Unravelling the Secrets of the Qin: Dr. Yang Yuanzheng's Research on the Ancient Chinese Stringed Instrument and its Music


Disputes between China and Japan are nothing new, but Dr Yang Yuanzheng from the Department of Music managed to uncover one stretching back to the seventh century. Yang has become a world authority on the qin since embarking on two highly-acclaimed postgraduate theses on the ancient Chinese stringed instrument and its music after completing a BE in Mechanics and Engineering at Peking University in 2003. His work tells the story of how China's position as the fount of qin music has been challenged by Japan since the discovery in the 17th century of two scrolls of music that originated in China but had been hidden in the Japanese imperial library for 1,000 years.

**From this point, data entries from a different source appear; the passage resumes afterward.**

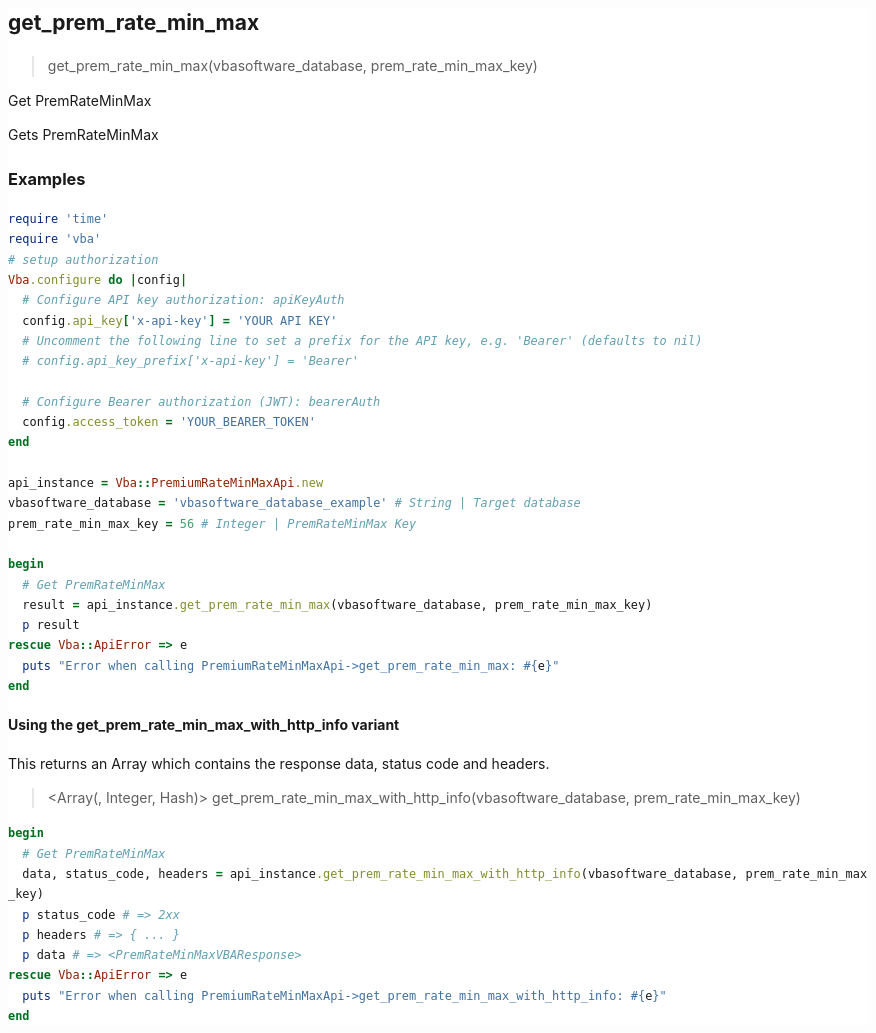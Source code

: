 
## get_prem_rate_min_max

> <PremRateMinMaxVBAResponse> get_prem_rate_min_max(vbasoftware_database, prem_rate_min_max_key)

Get PremRateMinMax

Gets PremRateMinMax

### Examples

```ruby
require 'time'
require 'vba'
# setup authorization
Vba.configure do |config|
  # Configure API key authorization: apiKeyAuth
  config.api_key['x-api-key'] = 'YOUR API KEY'
  # Uncomment the following line to set a prefix for the API key, e.g. 'Bearer' (defaults to nil)
  # config.api_key_prefix['x-api-key'] = 'Bearer'

  # Configure Bearer authorization (JWT): bearerAuth
  config.access_token = 'YOUR_BEARER_TOKEN'
end

api_instance = Vba::PremiumRateMinMaxApi.new
vbasoftware_database = 'vbasoftware_database_example' # String | Target database
prem_rate_min_max_key = 56 # Integer | PremRateMinMax Key

begin
  # Get PremRateMinMax
  result = api_instance.get_prem_rate_min_max(vbasoftware_database, prem_rate_min_max_key)
  p result
rescue Vba::ApiError => e
  puts "Error when calling PremiumRateMinMaxApi->get_prem_rate_min_max: #{e}"
end
```

#### Using the get_prem_rate_min_max_with_http_info variant

This returns an Array which contains the response data, status code and headers.

> <Array(<PremRateMinMaxVBAResponse>, Integer, Hash)> get_prem_rate_min_max_with_http_info(vbasoftware_database, prem_rate_min_max_key)

```ruby
begin
  # Get PremRateMinMax
  data, status_code, headers = api_instance.get_prem_rate_min_max_with_http_info(vbasoftware_database, prem_rate_min_max_key)
  p status_code # => 2xx
  p headers # => { ... }
  p data # => <PremRateMinMaxVBAResponse>
rescue Vba::ApiError => e
  puts "Error when calling PremiumRateMinMaxApi->get_prem_rate_min_max_with_http_info: #{e}"
end
```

Yang's work -- which has involved cooperating with experts from Europe to digitise the invaluable scrolls so they could be studied by other music scholars and doing CAT scans of antique qin instruments held in US museums -- has been recognised and rewarded several times over the past 10 years. Among his achievements was being awarded the Li Ka Shing Prize twice (2003-05 and 2007-08) and the Ford Foundation Fellowship from the Asian Cultural Council in New York City (2006). He has held research fellowships at Princeton University and Utrecht University and published in the world's most prestigious musicological journals. Yang also received an Early Career Award from the Research Grants Council.

With assistance from his colleague in the Music Department, Professor Chan Hing-yan, Yang has organised several concerts and recordings of qin music while pioneering further research into the sounds and musical influences of the Tang Dynasty.

(Text reproduced from Faculty of Arts 100: A Century in Words and Images.)